▶ **WORK REQUEST**: The records follow. Filter them to the lines that hold "roles".

▶ **AVAILABLE RECORDS**:
━━━━━━━━
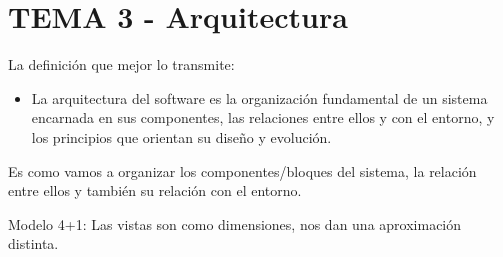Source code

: \documentclass[12pt, twoside, openright]{report} %
\begin{document}
\chapter{TEMA 3 - Arquitectura}


La definición que mejor lo transmite:

\begin{itemize}
\item
	La arquitectura del software es la organización fundamental de un
	sistema encarnada en sus componentes, las relaciones entre ellos y
	con el entorno, y los principios que orientan su diseño y
	evolución.
\end{itemize}

Es como vamos a organizar los componentes/bloques del sistema, la
relación entre ellos y también su relación con el entorno.

Modelo 4+1: Las vistas son como dimensiones, nos dan una
aproximación distinta.
\end{document}
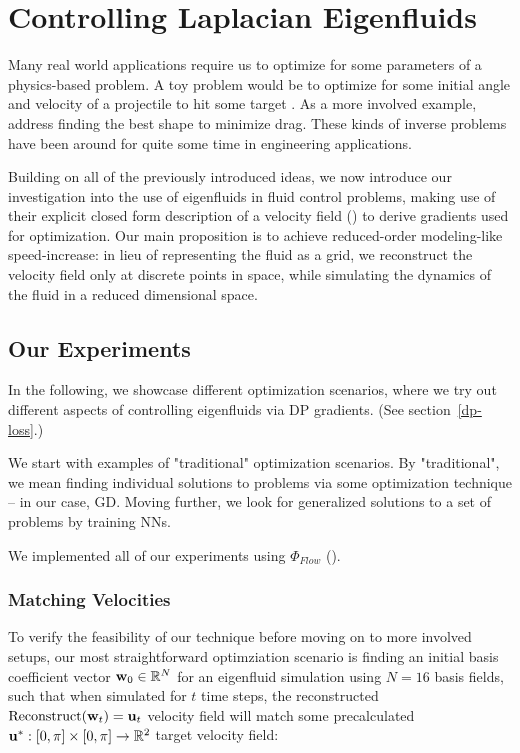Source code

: \chapter{Controlling Laplacian Eigenfluids}
Many real world applications require us to optimize for some parameters of
a physics-based problem. A toy problem would be to optimize for some initial
angle and velocity of a projectile to hit some target . As a more involved example, \cite{MinDrag} address
finding the best shape to minimize drag. These kinds of inverse problems have
been around for quite some time in engineering applications.

Building on all of the previously introduced ideas, we now introduce our
investigation into the use of eigenfluids in fluid control problems, making use
of their explicit closed form description of a velocity field () to derive gradients used for optimization. Our main proposition is to
achieve reduced-order modeling-like speed-increase: in lieu of representing the
fluid as a grid, we reconstruct the velocity field only at discrete points in
space, while simulating the dynamics of the fluid in a reduced dimensional
space.

\section{Our Experiments}
In the following, we showcase different optimization scenarios, where we try out
different aspects of controlling eigenfluids via \acf{DP} gradients. (See
section~\ref{dp-loss}.)

We start with examples of "traditional" optimization scenarios. By
"traditional", we mean finding individual solutions to problems via some
optimization technique -- in our case, \acf{GD}. Moving further, we look for
generalized solutions to a set of problems by training \acfp{NN}.

We implemented all of our experiments using $\Phi_{Flow}$
(\cite{holl2019pdecontrol}).

\subsection{Matching Velocities}\label{section:matching-velocities}
To verify the feasibility of our technique before moving on to more involved
setups, our most straightforward optimziation scenario is finding an initial
basis coefficient vector $\vb{w}_0 \in \mathbb{R}^N$ for an eigenfluid
simulation using $N=16$ basis fields, such that when simulated for $t$ time
steps, the reconstructed $\text{Reconstruct}(\vb{w}_t) = \vb{u}_t$ velocity
field will match some precalculated $\vb{u}^*: [0,\pi]\times[0,\pi] \to
\mathbb{R}^2$ target velocity field:

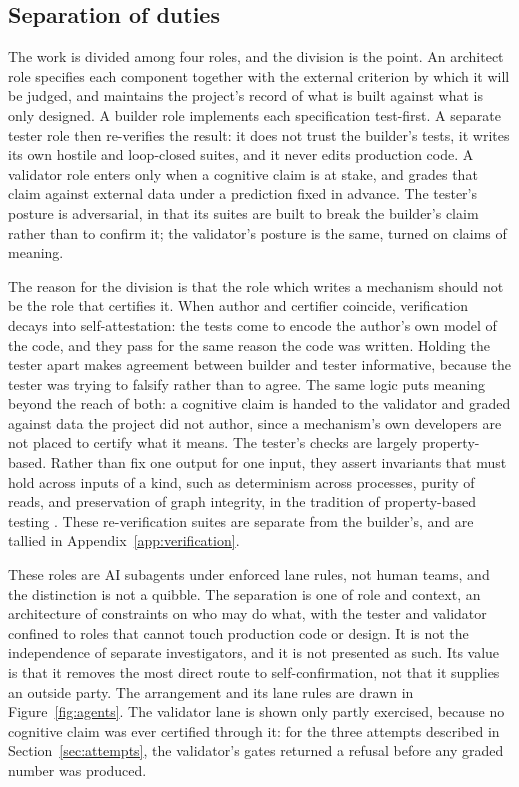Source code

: \documentclass[11pt]{article}
\begin{document}
\subsection{Separation of duties}

The work is divided among four roles, and the division is the point. An architect role
specifies each component together with the external criterion by which it will be
judged, and maintains the project's record of what is built against what is only
designed. A builder role implements each specification test-first. A separate tester
role then re-verifies the result: it does not trust the builder's tests, it writes its
own hostile and loop-closed suites, and it never edits production code. A validator role
enters only when a cognitive claim is at stake, and grades that claim against external
data under a prediction fixed in advance. The tester's posture is adversarial, in that
its suites are built to break the builder's claim rather than to confirm it; the
validator's posture is the same, turned on claims of meaning.

The reason for the division is that the role which writes a mechanism should not be the
role that certifies it. When author and certifier coincide, verification decays into
self-attestation: the tests come to encode the author's own model of the code, and they
pass for the same reason the code was written. Holding the tester apart makes agreement
between builder and tester informative, because the tester was trying to falsify rather
than to agree. The same logic puts meaning beyond the reach of both: a cognitive claim
is handed to the validator and graded against data the project did not author, since a
mechanism's own developers are not placed to certify what it means. The tester's checks
are largely property-based. Rather than fix one output for one input, they assert
invariants that must hold across inputs of a kind, such as determinism across processes,
purity of reads, and preservation of graph integrity, in the tradition of property-based
testing \citep{claessen2000quickcheck, maciver2019hypothesis}. These re-verification
suites are separate from the builder's, and are tallied in Appendix~\ref{app:verification}.

These roles are AI subagents under enforced lane rules, not human teams, and the
distinction is not a quibble. The separation is one of role and context, an architecture
of constraints on who may do what, with the tester and validator confined to roles that
cannot touch production code or design. It is not the independence of separate
investigators, and it is not presented as such. Its value is that it removes the most
direct route to self-confirmation, not that it supplies an outside party. The
arrangement and its lane rules are drawn in Figure~\ref{fig:agents}. The validator lane
is shown only partly exercised, because no cognitive claim was ever certified through
it: for the three attempts described in Section~\ref{sec:attempts}, the validator's gates
returned a refusal before any graded number was produced.
\end{document}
━━━━━━━━
▶ **SOLUTION BELOW**:
The work is divided among four roles, and the division is the point. An architect role
These roles are AI subagents under enforced lane rules, not human teams, and the
of constraints on who may do what, with the tester and validator confined to roles that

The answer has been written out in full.